Ingalls Creek Trail
Ingalls Creek is a long drive for us, 125 miles, over the mountains into eastern Washington near Leavenworth; however, a trail report mentioned orchids and other flowers so off we went. Some areas still have snow but except for a few tiny patches off to the side of the trail we did not have any. This was a 15 people, 3 dog day. The entire trail is 15 miles long but we were planning on a turn around point about 3 miles in to make a 6 mile round trip. All the driving is on pavement, no potholes or bumpy dirt/gravel road. There is a decent sized parking area and an outhouse at the trailhead. This is in the Alpine Wilderness area and a Forest Service pass is required.
In some places we had to crawl under or climb over downed trees like this one. On the way out we went under trying to avoid stepping in the mud pit. On the return trip we climbed up and around.
The starting elevation was 2,000 ft and we stopped at 2,900 ft but with the ups and downs it ended up being approximately a 1000 ft. gain. The trail is steep for the first mile or so and then levels off to be followed by some ups and downs. This is just over the line from an easy to a moderate level hike for me.
Ingalls Creek is really a river with a raging, roaring (almost deafening) torrent of white water fed by glacier melt and snowmelt. It would be foolhardy in the extreme to go into the water. The current is so strong this time of year one would be swept away in an instant and the water temperature would be close to freezing.
Evidence of forest fire
In some places the blackened remains of a forest fire was evident on tree trunks and downed timber. Oh, the wildflowers. It is impossible to overstate how many, how beautiful, and how many different kinds. Unbelievable numbers of Lupine on the hills, Arrowleaf balsam root and Arnica with their bright yellow showy flowers, calypso orchids again, Glacier lilies, Prairie Stars, Fairy bells, Elderberry, Groundsel, Vanilla leaf, both the Chocolate, also called Chocolate tips, and yellow Lomatium, also called Desert parsley, Orange, orange-red and yellow paintbrush, yellow stream violets, red current, trillium, bitter cherry, Service berry, Larkspur, wild sweet pea, Death camas, Mertensia, and Ballhead waterleaf. Bob counted 32 different kinds of flowers. We took way to many photos to share but below is a sampling of some of the flowers we saw. This trail is known to have flowers all during the hiking season from April to October; however, as the season progresses one has to hike higher up to see the them.
Arrowleaf Balsam root
Hillside covered in Lupine
Yellow and Orange Paintbrush
Red flowering currant
Trillium almost finished blooming hence the purple color
Chocolate tip lomatium
Footnote: We saw two young men panning for gold in the shallows near a camping spot.

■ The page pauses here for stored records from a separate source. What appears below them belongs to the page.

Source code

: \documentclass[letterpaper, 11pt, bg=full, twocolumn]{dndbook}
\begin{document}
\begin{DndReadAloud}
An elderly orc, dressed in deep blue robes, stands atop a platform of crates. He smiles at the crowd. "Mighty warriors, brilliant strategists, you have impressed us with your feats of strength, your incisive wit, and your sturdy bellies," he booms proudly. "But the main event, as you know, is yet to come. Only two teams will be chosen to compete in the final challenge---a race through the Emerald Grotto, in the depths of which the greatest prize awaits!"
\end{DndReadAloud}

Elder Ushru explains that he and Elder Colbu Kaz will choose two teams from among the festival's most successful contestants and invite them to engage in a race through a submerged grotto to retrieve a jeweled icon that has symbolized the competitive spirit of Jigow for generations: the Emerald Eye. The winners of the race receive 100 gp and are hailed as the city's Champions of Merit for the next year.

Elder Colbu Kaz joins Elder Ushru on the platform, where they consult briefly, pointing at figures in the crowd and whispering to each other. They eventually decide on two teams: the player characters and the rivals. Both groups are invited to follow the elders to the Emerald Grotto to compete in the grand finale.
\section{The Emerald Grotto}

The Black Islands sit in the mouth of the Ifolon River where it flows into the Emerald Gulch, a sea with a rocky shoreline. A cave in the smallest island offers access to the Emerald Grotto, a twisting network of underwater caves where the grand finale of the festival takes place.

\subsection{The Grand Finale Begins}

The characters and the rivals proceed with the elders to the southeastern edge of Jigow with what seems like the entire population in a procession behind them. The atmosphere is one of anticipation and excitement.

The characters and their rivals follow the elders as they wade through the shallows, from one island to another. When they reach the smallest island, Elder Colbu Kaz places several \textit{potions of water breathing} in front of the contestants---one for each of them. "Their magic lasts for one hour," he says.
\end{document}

This area had been mined in the late 1800s so there are still a few small flakes and pieces that wash down from the mountain to find here and there. On the return trip the young men were no longer there so we couldn't ask them if they found anything but we stopped and scooped some sand out of the river bank and found a few flakes, highly magnified below. It brought back memories of panning and dredging for gold in Spanish Creek at the Dore's cabin.